----- Data -----

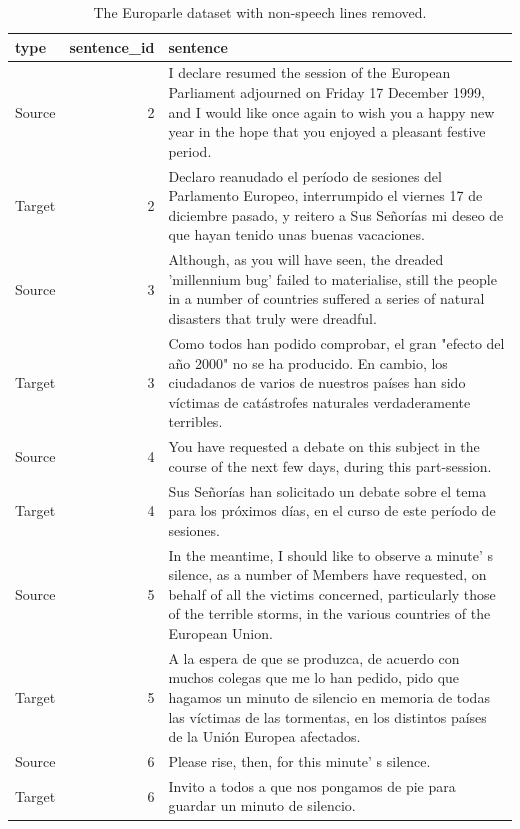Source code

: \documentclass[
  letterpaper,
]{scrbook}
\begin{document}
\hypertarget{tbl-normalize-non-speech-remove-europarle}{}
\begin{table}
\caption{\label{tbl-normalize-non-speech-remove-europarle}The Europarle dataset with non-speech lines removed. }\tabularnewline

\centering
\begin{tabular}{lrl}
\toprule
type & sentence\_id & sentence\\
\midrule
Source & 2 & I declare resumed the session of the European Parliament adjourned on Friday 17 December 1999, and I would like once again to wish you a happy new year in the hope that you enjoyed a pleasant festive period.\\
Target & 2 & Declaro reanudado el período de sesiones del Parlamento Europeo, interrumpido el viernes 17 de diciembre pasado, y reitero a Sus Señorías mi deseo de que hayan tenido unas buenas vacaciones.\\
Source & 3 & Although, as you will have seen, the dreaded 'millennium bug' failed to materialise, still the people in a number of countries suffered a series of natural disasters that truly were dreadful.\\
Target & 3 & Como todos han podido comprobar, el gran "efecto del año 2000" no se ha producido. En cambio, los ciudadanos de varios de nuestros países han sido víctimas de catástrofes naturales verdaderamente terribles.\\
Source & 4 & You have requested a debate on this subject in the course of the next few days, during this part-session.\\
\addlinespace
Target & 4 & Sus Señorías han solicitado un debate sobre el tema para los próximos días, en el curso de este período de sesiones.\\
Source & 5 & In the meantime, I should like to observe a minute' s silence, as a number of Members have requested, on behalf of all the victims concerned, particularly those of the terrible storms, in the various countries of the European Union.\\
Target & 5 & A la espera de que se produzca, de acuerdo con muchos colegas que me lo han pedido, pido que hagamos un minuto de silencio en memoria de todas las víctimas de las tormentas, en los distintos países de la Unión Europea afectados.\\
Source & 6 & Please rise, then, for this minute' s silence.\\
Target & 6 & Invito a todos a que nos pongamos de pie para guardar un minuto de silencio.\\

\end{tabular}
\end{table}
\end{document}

-----
----- Data -----

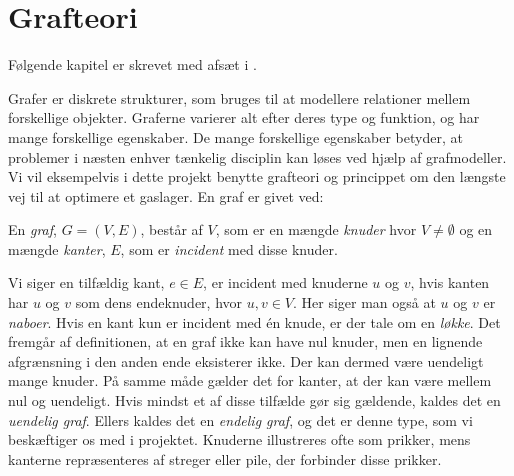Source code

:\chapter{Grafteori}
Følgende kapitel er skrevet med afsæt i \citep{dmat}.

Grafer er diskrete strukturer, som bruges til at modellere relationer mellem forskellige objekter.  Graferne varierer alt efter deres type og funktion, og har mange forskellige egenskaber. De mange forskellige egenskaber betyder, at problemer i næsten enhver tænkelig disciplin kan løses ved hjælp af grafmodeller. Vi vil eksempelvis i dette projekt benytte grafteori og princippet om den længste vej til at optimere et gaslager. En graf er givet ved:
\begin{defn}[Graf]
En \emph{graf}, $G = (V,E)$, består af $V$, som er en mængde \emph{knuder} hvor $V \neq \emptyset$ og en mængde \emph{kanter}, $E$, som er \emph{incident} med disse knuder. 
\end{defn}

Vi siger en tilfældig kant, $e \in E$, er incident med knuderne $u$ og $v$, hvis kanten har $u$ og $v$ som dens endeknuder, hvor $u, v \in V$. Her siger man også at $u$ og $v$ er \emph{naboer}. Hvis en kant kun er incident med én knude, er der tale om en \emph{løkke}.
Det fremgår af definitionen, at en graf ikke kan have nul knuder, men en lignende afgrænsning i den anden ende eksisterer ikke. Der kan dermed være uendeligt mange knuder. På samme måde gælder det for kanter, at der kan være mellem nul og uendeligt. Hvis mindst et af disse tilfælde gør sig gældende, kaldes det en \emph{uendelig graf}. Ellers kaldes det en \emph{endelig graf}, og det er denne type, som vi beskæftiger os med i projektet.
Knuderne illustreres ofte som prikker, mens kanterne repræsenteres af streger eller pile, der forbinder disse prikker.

-----

» Your instructions: Whenever a line of the data above includes the word "countries", copy that line.

» Output:
Source & 3 & Although, as you will have seen, the dreaded 'millennium bug' failed to materialise, still the people in a number of countries suffered a series of natural disasters that truly were dreadful.\\
Source & 5 & In the meantime, I should like to observe a minute' s silence, as a number of Members have requested, on behalf of all the victims concerned, particularly those of the terrible storms, in the various countries of the European Union.\\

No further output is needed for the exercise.